Dad was eager to get his medication, to the point that I called the pharmacy to pre-pay for it. My cousin made the drive on Thursday evening, stayed in Albuquerque overnight and picked up the medication first thing in the morning. 

Once my cousin returned, there was no waiting around. I carefully mixed the medication per the instructions. My husband, my cousin and I helped Dad sit up on the edge of the bed. We gave him the drink with a straw, as well as a couple spoonfuls of melty sherbet to chase the bitter taste. After he had drained the medicine, he sent my cousin to mix the small amount of residue left in the bottle with water to be sure he got every last drop. 

In less than two minutes, Dad lost consciousness. After four or five minutes, he underwent a tonic tremor. It was clear that his heart had stopped by that point. For about 45 minutes after that, he had agonal breaths; all three of us had enough understanding of the physiological process not to be disturbed by that. He was pronounced dead when hospice staff arrived, an hour and a half after he had drunk the potion. 

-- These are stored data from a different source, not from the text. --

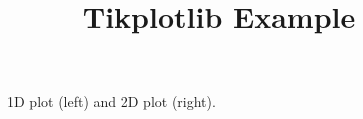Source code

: \documentclass[a4paper,11pt]{article}
\title{\vspace{-10mm}Tikplotlib Example}
\begin{document}
\maketitle

\begin{figure}[h]
\begin{minipage}[b]{0.49\textwidth}
    
    \vspace{-1cm}
\end{minipage}
\hfill
\begin{minipage}[b]{0.49\textwidth}
    
    \vspace{-1cm}
\end{minipage}
\caption{1D plot (left) and 2D plot (right).}
\label{fig:example_plots}
\end{figure}
\end{document}
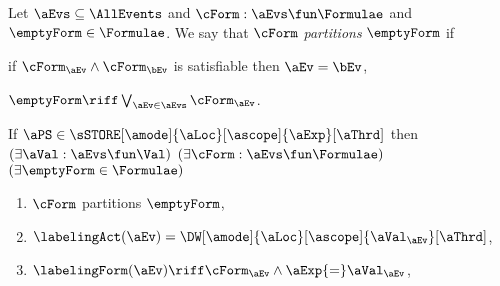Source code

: \begin{definition}
  \label{def:semca}
  \label{def:partition}
  Let $\aEvs\subseteq\AllEvents$ and $\cForm:\aEvs\fun\Formulae$ and
  $\emptyForm\in\Formulae$.  We say that $\cForm$ \emph{partitions}
  $\emptyForm$ if
    \begin{enumerate*}
    \item if $\cForm_\aEv\land\cForm_\bEv$ is satisfiable then $\aEv=\bEv$,
    \item $\emptyForm\riff\bigvee_{\aEv\in\aEvs}\cForm_\aEv$.
    \end{enumerate*}

  
  \noindent
  If $\aPS \in \sSTORE[\amode]{\aLoc}[\ascope]{\aExp}[\aThrd]$ then
  $(\exists\aVal:\aEvs\fun\Val)$
  $(\exists\cForm:\aEvs\fun\Formulae)$
  $(\exists\emptyForm\in\Formulae)$
  \begin{multicols}{2}
  \begin{enumerate}[topsep=0pt,label=(\textsc{w}\arabic*),ref=\textsc{w}\arabic*]
  \item \label{write-E-ca}
    $\cForm$ partitions $\emptyForm$,
  \item \label{write-lambda-ca}
    $\labelingAct(\aEv) = \DW[\amode]{\aLoc}[\ascope]{\aVal_\aEv}[\aThrd]$,
  \item \label{write-kappa-ca}
    \begin{math}
      \labelingForm(\aEv) \riff
      \cForm_\aEv
      \land \aExp{=}\aVal_\aEv
    \end{math},
    

\end{enumerate}
\end{multicols}
\end{definition}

It’s such a shame that we live in a death-denying society. If death is a failure, then what does that mean for all of us? Rather than denying death, we should focus on giving dying people options that allow them to have as meaningful a death as possible. My father's intentionality and the medical aid-in-dying law here in New Mexico allowed us all to say our goodbyes and for him to die peacefully, a man satisfied with his life.

When I think back on that last week with him, I will treasure the time I spent sitting up in bed next to him, holding his tablet while he talked with his beloved grandchildren. I have one photo of him talking with his dear granddaughter who currently lives in Scotland, and you can see both her face and his, smiling and animated. I love that photograph.